■ Description of the task ■
Set down exactly, and only, the lines from the one with "3 – Depuración" to the final line of the entries, both included.

::: Data in this exercise :::

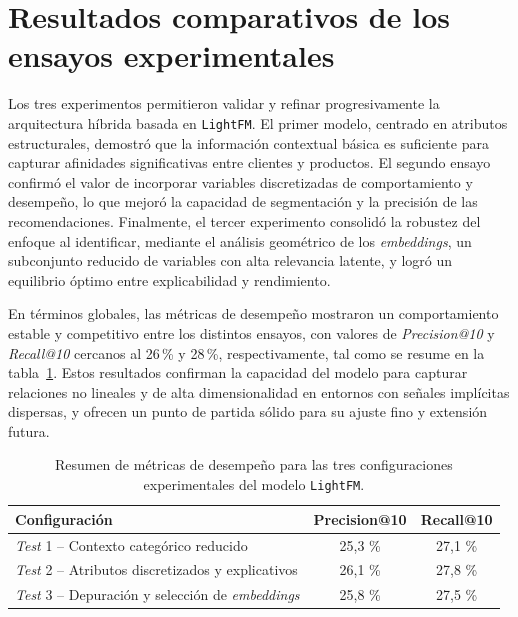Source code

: \section{Resultados comparativos de los ensayos experimentales}

Los tres experimentos permitieron validar y refinar progresivamente la arquitectura híbrida basada en \texttt{LightFM}. El primer modelo, centrado en atributos estructurales, demostró que la información contextual básica es suficiente para capturar afinidades significativas entre clientes y productos. El segundo ensayo confirmó el valor de incorporar variables discretizadas de comportamiento y desempeño, lo que mejoró la capacidad de segmentación y la precisión de las recomendaciones. Finalmente, el tercer experimento consolidó la robustez del enfoque al identificar, mediante el análisis geométrico de los \textit{embeddings}, un subconjunto reducido de variables con alta relevancia latente, y logró un equilibrio óptimo entre explicabilidad y rendimiento.

En términos globales, las métricas de desempeño mostraron un comportamiento estable y competitivo entre los distintos ensayos, con valores de \textit{Precision@10} y \textit{Recall@10} cercanos al 26\,\% y 28\,\%, respectivamente, tal como se resume en la tabla~\ref{tab:resultados_lightfm}. Estos resultados confirman la capacidad del modelo para capturar relaciones no lineales y de alta dimensionalidad en entornos con señales implícitas dispersas, y ofrecen un punto de partida sólido para su ajuste fino y extensión futura.

\begin{table}[H]
	\centering
	\caption[Resultados comparativos de los ensayos con LightFM]{Resumen de métricas de desempeño para las tres configuraciones experimentales del modelo \texttt{LightFM}.}
	\begin{tabular}{l c c}    
		\toprule
		\textbf{Configuración} & \textbf{Precision@10} & \textbf{Recall@10} \\
		\midrule
		\textit{Test} 1 – Contexto categórico reducido & 25{,}3 \% & 27{,}1 \% \\
		\textit{Test} 2 – Atributos discretizados y explicativos & 26{,}1 \% & 27{,}8 \% \\
		\textit{Test} 3 – Depuración y selección de \textit{embeddings} & 25{,}8 \% & 27{,}5 \% \\
		\bottomrule
	\end{tabular}
	\label{tab:resultados_lightfm}
\end{table}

:::

■ Output ■
		\textit{Test} 3 – Depuración y selección de \textit{embeddings} & 25{,}8 \% & 27{,}5 \% \\
		\bottomrule
	\end{tabular}
	\label{tab:resultados_lightfm}
\end{table}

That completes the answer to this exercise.